Bwete (ancestral relic basket)
A bark or wicker basket holding the skulls and bones of Kota lineage ancestors, surmounted by a *mbulu ngulu* guardian figure as the focal point of the *bwiti* ancestor cult.
The bwete (also rendered bwiti in older French literature, though the latter term more properly denotes the broader ancestor cult complex) is the physical container of ancestral power in Kota religious practice. Constructed from bark, wicker, or wickerwork-reinforced fibre, the basket held the skull and principal long bones of deceased lineage heads, together with personal objects, amulets, and organic materials associated with the dead. The mbulu ngulu figure was mounted at the basket's mouth, inserted via its lozenge base, so that the ancestral face presided over the relic contents.

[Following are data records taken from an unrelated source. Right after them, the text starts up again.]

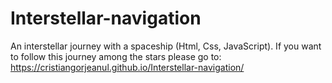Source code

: # Interstellar-navigation
An interstellar journey with a spaceship (Html, Css, JavaScript). If you want to follow this journey among the stars please go to: https://cristiangorjeanul.github.io/Interstellar-navigation/
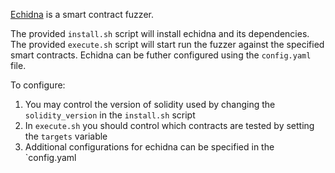 [Echidna](https://github.com/crytic/echidna) is a smart contract fuzzer.

The provided `install.sh` script will install echidna and its dependencies. The provided `execute.sh` script will start run the fuzzer against the specified smart contracts. Echidna can be futher configured using the `config.yaml` file.

To configure:

1. You may control the version of solidity used by changing the `solidity_version` in the `install.sh` script
2. In `execute.sh` you should control which contracts are tested by setting the `targets` variable
3. Additional configurations for echidna can be specified in the `config.yaml
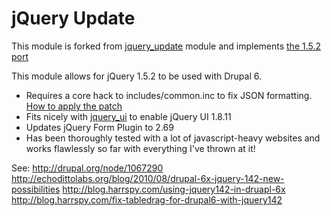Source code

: # jQuery Update

This module is forked from [jquery_update](http://drupal.org/project/jquery_update) module and implements [the 1.5.2 port](http://drupal.org/node/1067290)

This module allows for jQuery 1.5.2 to be used with Drupal 6.

- Requires a core hack to includes/common.inc to fix JSON formatting. [How to apply the patch](https://github.com/alexweber/jquery_update/wiki)
- Fits nicely with [jquery_ui](https://github.com/alexweber/jquery_ui) to enable jQuery UI 1.8.11
- Updates jQuery Form Plugin to 2.69
- Has been thoroughly tested with a lot of javascript-heavy websites and works flawlessly so far with everything I've thrown at it!

See:
http://drupal.org/node/1067290
http://echodittolabs.org/blog/2010/08/drupal-6x-jquery-142-new-possibilities
http://blog.harrspy.com/using-jquery142-in-druapl-6x
http://blog.harrspy.com/fix-tabledrag-for-drupal6-with-jquery142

The bwete was kept in a dedicated space within the household or lineage compound, brought out during ceremonies of healing, initiation, and crisis resolution, and periodically 'fed' with offerings. Its contents accumulated over generations: a single basket might contain relics of three or four important ancestors, making it a material archive of lineage history. Because colonial collectors and missionaries disposed of the basket and its human remains while retaining the metal figure, the bwete itself is extraordinarily rare in museum and private collections; its absence is the default condition of nearly every mbulu ngulu encountered on the market today.